Long before there was Brangelina, we had Tom & Jane, two celebrity spouses who taught us what it meant to be a power couple. Today my morning newspaper was full of the death (at the early age of 76) of Tom Hayden: activist, politician, and former husband of Jane Fonda. They were married between 1973 and 1990. During that time, Fonda made important movies like Julia (1977), Coming Home (1978), and The China Syndrome (1979) that expressed the couple’s uncompromising political beliefs. Hayden himself was no actor, but he was often seen on camera. From his days as a student activist loudly opposing the Vietnam War, and then as a defendant in the Chicago 7 trial stemming from disruptions at the 1968 Democratic National Convention in Chicago, he was prominently featured in news footage. Once he became a California state legislator and then an elder statesman supporting progressive causes, he appeared in countless documentary films. So in his heyday he was as prominent a public figure as his famous wife.
Hollywood has always had its power couples. Think, for instance of Mary Pickford and Douglas Fairbanks. They were both stars of the silver screen, and she was also a behind-the-scenes power in the establishment of the motion picture industry as we know it today. If we skip a number of years, there were Lucille Ball and Desi Arnaz, a real-life couple who revolutionized the TV sitcom and founded a production empire whose impact is still being felt. But such powerful people seem to have a hard time making a go of marriage over the long haul. The glamorous Pickford-Fairbanks union lasted only 16 years. Lucy and Desi, unforgettable together as a comic duo, couldn’t survive as a couple for more than 20. And of course Tom Hayden and Jane Fonda called it quits after 17 years, with both going on to wed others. (I have a friend with strong left-of-center political leanings who took their divorce quite personally. When they were together, romantically as well as politically, she felt all things were possible. Once they split, the world didn’t seem quite such a hopeful place.)
What is it with showbiz power couples, anyway? Not all of them are leaders within the industry. Some, like Gable and Lombard, are simply beautiful people who can be admired and envied by the public because of their aura of Hollywood glamour. (The tragedy of Lombard’s plane-crash death of course helped to make their pairing all the more starry.) But Angelina Jolie and Brad Pitt as a couple were more than just pretty faces. Above and beyond her acting career, she has been recognized world-wide for her humanitarian efforts on behalf of refugees and needy children. And she is starting to make her mark as a director of tough-minded dramatic films, like In the Land of Blood and Honey. Even her health challenges (like her decision, as a carrier of a defective BRCA 1 gene, to undergo a double mastectomy) have had worldwide impact. Pitt, meanwhile, has juggled acting roles along with a new commitment to producing films. He was behind last year’s provocative The Big Short, as well as 2016’s much-admired Moonlight.

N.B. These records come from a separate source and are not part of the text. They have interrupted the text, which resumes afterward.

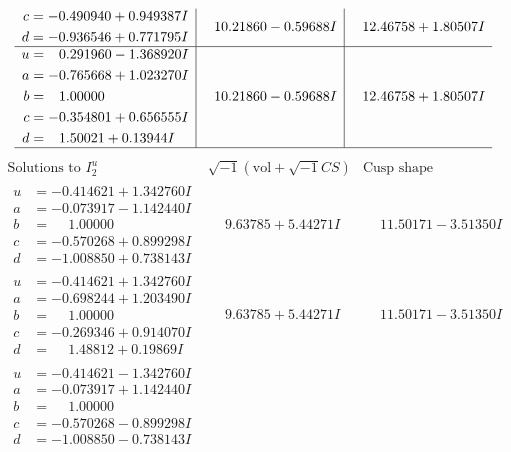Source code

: \documentclass[1p]{elsarticle_modified}
\theoremstyle{definition}
\newcommand{\I}{\sqrt{-1}}
\begin{document}
$$\begin{array}{c|c|c}
\begin{aligned}
c &= -0.490940 + 0.949387 I \\
d &= -0.936546 + 0.771795 I\end{aligned}
 & \phantom{-}10.21860 - 0.59688 I & \phantom{-}12.46758 + 1.80507 I \\ \hline\begin{aligned}
u &= \phantom{-}0.291960 - 1.368920 I \\
a &= -0.765668 + 1.023270 I \\
b &= \phantom{-}1.00000\phantom{ +0.000000I} \\
c &= -0.354801 + 0.656555 I \\
d &= \phantom{-}1.50021 + 0.13944 I\end{aligned}
 & \phantom{-}10.21860 - 0.59688 I & \phantom{-}12.46758 + 1.80507 I\\
 \hline 
 \end{array}$$\newpage$$\begin{array}{c|c|c}  
\text{Solutions to }I^u_{2}& \I (\text{vol} + \sqrt{-1}CS) & \text{Cusp shape}\\
 \hline 
\begin{aligned}
u &= -0.414621 + 1.342760 I \\
a &= -0.073917 - 1.142440 I \\
b &= \phantom{-}1.00000\phantom{ +0.000000I} \\
c &= -0.570268 + 0.899298 I \\
d &= -1.008850 + 0.738143 I\end{aligned}
 & \phantom{-}9.63785 + 5.44271 I & \phantom{-}11.50171 - 3.51350 I \\ \hline\begin{aligned}
u &= -0.414621 + 1.342760 I \\
a &= -0.698244 + 1.203490 I \\
b &= \phantom{-}1.00000\phantom{ +0.000000I} \\
c &= -0.269346 + 0.914070 I \\
d &= \phantom{-}1.48812 + 0.19869 I\end{aligned}
 & \phantom{-}9.63785 + 5.44271 I & \phantom{-}11.50171 - 3.51350 I \\ \hline\begin{aligned}
u &= -0.414621 - 1.342760 I \\
a &= -0.073917 + 1.142440 I \\
b &= \phantom{-}1.00000\phantom{ +0.000000I} \\
c &= -0.570268 - 0.899298 I \\
d &= -1.008850 - 0.738143 I\end{aligned}

\end{array}$$
\end{document}
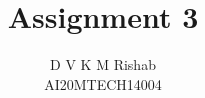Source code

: \documentclass[journal,12pt,twocolumn]{IEEEtran}
\begin{document}
\makeatletter
{}
\makeatother
\let\StandardTheFigure\thefigure
\let\vec\mathbf
\renewcommand{\thefigure}{\theproblem}
\def\putbox#1#2#3{\makebox[0in][l]{\makebox[#1][l]{}\raisebox{\baselineskip}[0in][0in]{\raisebox{#2}[0in][0in]{#3}}}}
     \def\rightbox#1{\makebox[0in][r]{#1}}
     \def\centbox#1{\makebox[0in]{#1}}
     \def\topbox#1{\raisebox{-\baselineskip}[0in][0in]{#1}}
     \def\midbox#1{\raisebox{-0.5\baselineskip}[0in][0in]{#1}}
\vspace{3cm}
\title{Assignment 3}
\author{D V K M Rishab \\ AI20MTECH14004}
%
%
%
% 
%
\end{document}
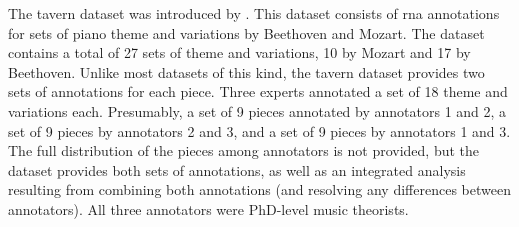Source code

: 

The \gls{tavern} dataset was introduced by
\textcite{devaney2015theme}. This dataset consists of
\gls{rna} annotations for sets of piano theme and variations
by Beethoven and Mozart. The dataset contains a total of 27
sets of theme and variations, 10 by Mozart and 17 by
Beethoven. Unlike most datasets of this kind, the
\gls{tavern} dataset provides two sets of annotations for
each piece. Three experts annotated a set of 18 theme and
variations each. Presumably, a set of 9 pieces annotated by
annotators 1 and 2, a set of 9 pieces by annotators 2 and 3,
and a set of 9 pieces by annotators 1 and 3. The full
distribution of the pieces among annotators is not provided,
but the dataset provides both sets of annotations, as well
as an integrated analysis resulting from combining both
annotations (and resolving any differences between
annotators). All three annotators were PhD-level music
theorists.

I think we like power couples because they “prove” to us that it’s possible to have it all: good looks, high achievements, and a romantic relationship that underpins all the rest. Only problem-- high-achievers don’t seem to make the best long-term spouses. I’m no expert on what went wrong with Jane and Tom, or with Angelina and Brad, but it’s sad that they don’t seem able to live happily ever after.